Reciprocal Access to Tibet bill receives final US Congressional approval

December 14, 2018 4:52 am0 commentsViews: 90
US Capitol Building. (Photo courtesy: ICT)

US Capitol Building. (Photo courtesy: ICT)

(TibetanReview.net, Dec13, 2018) – The Reciprocal Access to Tibet Act received its final US Congressional approval on Dec 11 when the Senate unanimously approved it, leaving only a signature from President Donald Trump for it to become law. The legislation seeks to end the isolation of Tibet by requiring that Beijing grant the same level of access to the occupied region for its citizens as Washington does to Chinese diplomats, journalists, and other citizens. President Trump is expected to sign the bill into law, said Washington-based International Campaign for Tibet (ICT), reporting on the latest development.

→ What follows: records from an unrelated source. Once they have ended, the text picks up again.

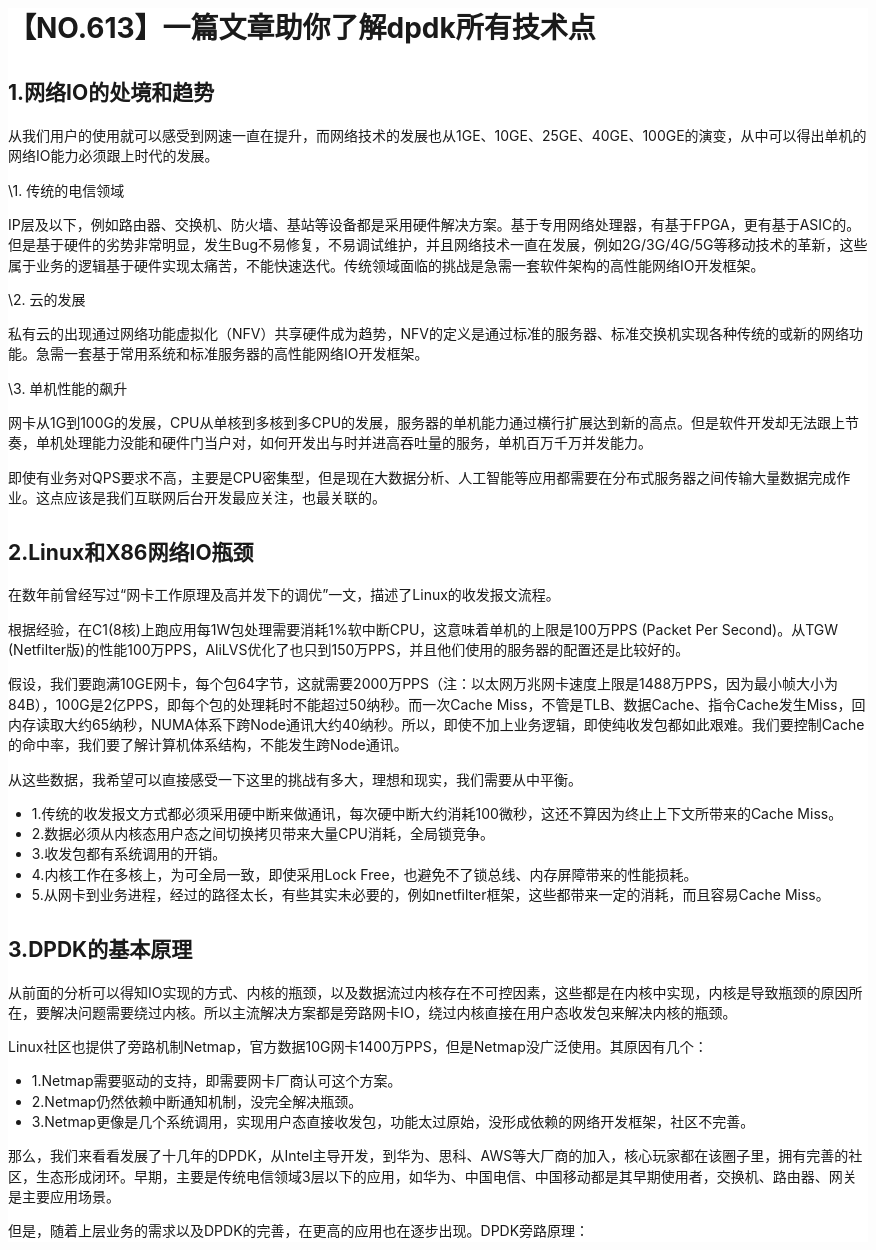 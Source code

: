 # 【NO.613】一篇文章助你了解dpdk所有技术点

## 1.网络IO的处境和趋势

从我们用户的使用就可以感受到网速一直在提升，而网络技术的发展也从1GE、10GE、25GE、40GE、100GE的演变，从中可以得出单机的网络IO能力必须跟上时代的发展。

\1. 传统的电信领域

IP层及以下，例如路由器、交换机、防火墙、基站等设备都是采用硬件解决方案。基于专用网络处理器，有基于FPGA，更有基于ASIC的。但是基于硬件的劣势非常明显，发生Bug不易修复，不易调试维护，并且网络技术一直在发展，例如2G/3G/4G/5G等移动技术的革新，这些属于业务的逻辑基于硬件实现太痛苦，不能快速迭代。传统领域面临的挑战是急需一套软件架构的高性能网络IO开发框架。

\2. 云的发展

私有云的出现通过网络功能虚拟化（NFV）共享硬件成为趋势，NFV的定义是通过标准的服务器、标准交换机实现各种传统的或新的网络功能。急需一套基于常用系统和标准服务器的高性能网络IO开发框架。

\3. 单机性能的飙升

网卡从1G到100G的发展，CPU从单核到多核到多CPU的发展，服务器的单机能力通过横行扩展达到新的高点。但是软件开发却无法跟上节奏，单机处理能力没能和硬件门当户对，如何开发出与时并进高吞吐量的服务，单机百万千万并发能力。

即使有业务对QPS要求不高，主要是CPU密集型，但是现在大数据分析、人工智能等应用都需要在分布式服务器之间传输大量数据完成作业。这点应该是我们互联网后台开发最应关注，也最关联的。

## 2.Linux和X86网络IO瓶颈

在数年前曾经写过“网卡工作原理及高并发下的调优”一文，描述了Linux的收发报文流程。

根据经验，在C1(8核)上跑应用每1W包处理需要消耗1%软中断CPU，这意味着单机的上限是100万PPS (Packet Per Second)。从TGW (Netfilter版)的性能100万PPS，AliLVS优化了也只到150万PPS，并且他们使用的服务器的配置还是比较好的。

假设，我们要跑满10GE网卡，每个包64字节，这就需要2000万PPS（注：以太网万兆网卡速度上限是1488万PPS，因为最小帧大小为84B），100G是2亿PPS，即每个包的处理耗时不能超过50纳秒。而一次Cache Miss，不管是TLB、数据Cache、指令Cache发生Miss，回内存读取大约65纳秒，NUMA体系下跨Node通讯大约40纳秒。所以，即使不加上业务逻辑，即使纯收发包都如此艰难。我们要控制Cache的命中率，我们要了解计算机体系结构，不能发生跨Node通讯。

从这些数据，我希望可以直接感受一下这里的挑战有多大，理想和现实，我们需要从中平衡。

- 1.传统的收发报文方式都必须采用硬中断来做通讯，每次硬中断大约消耗100微秒，这还不算因为终止上下文所带来的Cache Miss。
- 2.数据必须从内核态用户态之间切换拷贝带来大量CPU消耗，全局锁竞争。
- 3.收发包都有系统调用的开销。
- 4.内核工作在多核上，为可全局一致，即使采用Lock Free，也避免不了锁总线、内存屏障带来的性能损耗。
- 5.从网卡到业务进程，经过的路径太长，有些其实未必要的，例如netfilter框架，这些都带来一定的消耗，而且容易Cache Miss。

## **3.DPDK的基本原理**

从前面的分析可以得知IO实现的方式、内核的瓶颈，以及数据流过内核存在不可控因素，这些都是在内核中实现，内核是导致瓶颈的原因所在，要解决问题需要绕过内核。所以主流解决方案都是旁路网卡IO，绕过内核直接在用户态收发包来解决内核的瓶颈。

Linux社区也提供了旁路机制Netmap，官方数据10G网卡1400万PPS，但是Netmap没广泛使用。其原因有几个：

- 1.Netmap需要驱动的支持，即需要网卡厂商认可这个方案。
- 2.Netmap仍然依赖中断通知机制，没完全解决瓶颈。
- 3.Netmap更像是几个系统调用，实现用户态直接收发包，功能太过原始，没形成依赖的网络开发框架，社区不完善。

那么，我们来看看发展了十几年的DPDK，从Intel主导开发，到华为、思科、AWS等大厂商的加入，核心玩家都在该圈子里，拥有完善的社区，生态形成闭环。早期，主要是传统电信领域3层以下的应用，如华为、中国电信、中国移动都是其早期使用者，交换机、路由器、网关是主要应用场景。

但是，随着上层业务的需求以及DPDK的完善，在更高的应用也在逐步出现。DPDK旁路原理：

The Reciprocal Access to Tibet Act of 2018 was earlier introduced in the House of Representatives by Reps. Jim McGovern (D-Mass.) and Randy Hultgren (R-Ill.) and in the Senate by Marco Rubio (R-Fla.) and Tammy Baldwin (D-Wisc.)

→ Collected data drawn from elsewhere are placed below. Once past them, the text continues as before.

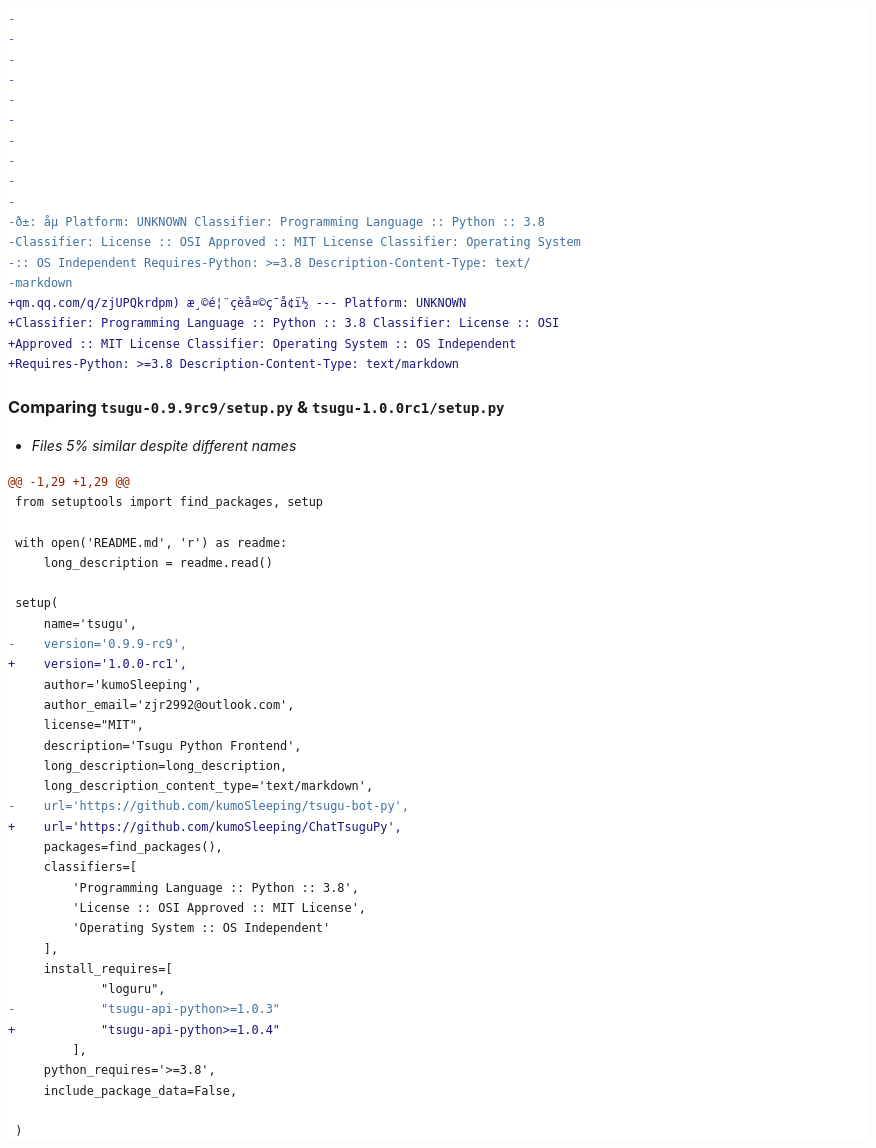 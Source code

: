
 ```diff
-
-
-
-
-
-
-
-
-
-
-ð±: åµ Platform: UNKNOWN Classifier: Programming Language :: Python :: 3.8
-Classifier: License :: OSI Approved :: MIT License Classifier: Operating System
-:: OS Independent Requires-Python: >=3.8 Description-Content-Type: text/
-markdown
+qm.qq.com/q/zjUPQkrdpm) æ¸©é¦¨çèå¤©ç¯å¢ï½ --- Platform: UNKNOWN
+Classifier: Programming Language :: Python :: 3.8 Classifier: License :: OSI
+Approved :: MIT License Classifier: Operating System :: OS Independent
+Requires-Python: >=3.8 Description-Content-Type: text/markdown
```

### Comparing `tsugu-0.9.9rc9/setup.py` & `tsugu-1.0.0rc1/setup.py`

 * *Files 5% similar despite different names*

```diff
@@ -1,29 +1,29 @@
 from setuptools import find_packages, setup
 
 with open('README.md', 'r') as readme:
     long_description = readme.read()
 
 setup(
     name='tsugu',
-    version='0.9.9-rc9',
+    version='1.0.0-rc1',
     author='kumoSleeping',
     author_email='zjr2992@outlook.com',
     license="MIT",
     description='Tsugu Python Frontend',
     long_description=long_description,
     long_description_content_type='text/markdown',
-    url='https://github.com/kumoSleeping/tsugu-bot-py',
+    url='https://github.com/kumoSleeping/ChatTsuguPy',
     packages=find_packages(),
     classifiers=[
         'Programming Language :: Python :: 3.8',
         'License :: OSI Approved :: MIT License',
         'Operating System :: OS Independent'
     ],
     install_requires=[
             "loguru",
-            "tsugu-api-python>=1.0.3"
+            "tsugu-api-python>=1.0.4"
         ],
     python_requires='>=3.8',
     include_package_data=False,
 
 )
```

“The Reciprocal Access to Tibet Act is an important statement of our values, and I am happy to see it sent to the President’s desk before the end of the year,” Sen. Robert Menendez (D-NJ), one of the 14 cosponsors of the bill, was quoted as saying.

Explaining the logicality of the bill, Menendez has said, “This legislation is simply about fundamental fairness. Chinese citizens enjoy broad access to the United States, and I think that is terrific. But, it is unacceptable that the same is not true for US students, journalists or diplomats going to Tibet, including our Tibetan-American constituents just trying to visit their country of origin. If China wants its tourists, officials, journalists and other citizens to be able to travel freely across the US, American citizens must be able to travel freely in China, including Tibet.”

He has commended the ICT for its work on the bill which began in 2014.

Likewise, Sen. Rubio has said, “We should not accept a double standard where Chinese officials can freely visit the United States while at the same time blocking our diplomats, journalists and Tibetan-Americans from visiting Tibet. I look forward to President Trump signing this bill into law that will help to restore some measure of reciprocity to America’s relationship with China.”

He has said China’s repression in Tibet included keeping out those who can shine a light on its human rights abuses against the Tibetan people.

After being signed by President Trump, the bill would require the Secretary of State to assess the level of access to Tibet available for US citizens within 90 days and to send a report to Congress identifying Chinese officials who are responsible for keeping Americans out of the region. The Secretary of State will then ban those officials from receiving visas to enter the US.

The Act thus does not seek to ban all Chinese passport holders from visiting the USA if Beijing refuses to relent on Tibet.